Exact reproduction, images excluded: write out the records below.

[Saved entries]
Content starts

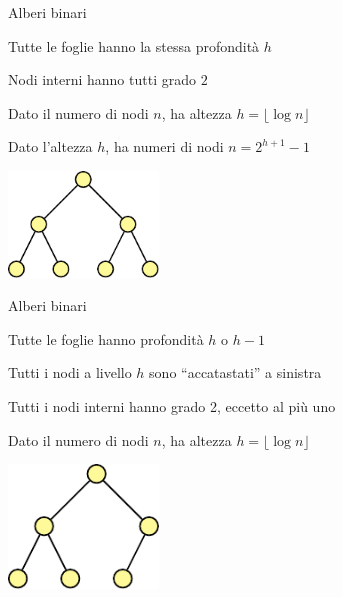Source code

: \begin{frame}{Alberi binari}

\begin{myboxtitle}
\BIL
\item Tutte le foglie hanno la stessa profondità $h$
\item Nodi interni hanno tutti grado $2$
\item Dato il numero di nodi $n$, ha altezza $h = \lfloor \log n \rfloor$
\item Dato l'altezza $h$, ha numeri di nodi $n=2^{h+1}-1$
\EIL
\end{myboxtitle}

\centering
\includegraphics[width=4cm]{perfetto.pdf}

\end{frame}

\begin{frame}{Alberi binari}

\begin{myboxtitle}
\BIL
\item Tutte le foglie hanno profondità $h$ o $h-1$
\item Tutti i nodi a livello $h$ sono “accatastati” a sinistra
\item Tutti i nodi interni hanno grado 2, eccetto al più uno
\item Dato il numero di nodi $n$, ha altezza $h = \lfloor \log n \rfloor$
\EIL
\end{myboxtitle}

\centering
\includegraphics[width=4cm]{completo.pdf}

\end{frame}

Content ends

[RESPONSE TO THIS EXERCISE]
Source code

: \begin{frame}{Alberi binari}

\begin{myboxtitle}
\BIL
\item Tutte le foglie hanno la stessa profondità $h$
\item Nodi interni hanno tutti grado $2$
\item Dato il numero di nodi $n$, ha altezza $h = \lfloor \log n \rfloor$
\item Dato l'altezza $h$, ha numeri di nodi $n=2^{h+1}-1$
\EIL
\end{myboxtitle}

\centering
\includegraphics[width=4cm]{perfetto.pdf}

\end{frame}

\begin{frame}{Alberi binari}

\begin{myboxtitle}
\BIL
\item Tutte le foglie hanno profondità $h$ o $h-1$
\item Tutti i nodi a livello $h$ sono “accatastati” a sinistra
\item Tutti i nodi interni hanno grado 2, eccetto al più uno
\item Dato il numero di nodi $n$, ha altezza $h = \lfloor \log n \rfloor$
\EIL
\end{myboxtitle}

\centering
\includegraphics[width=4cm]{completo.pdf}

\end{frame}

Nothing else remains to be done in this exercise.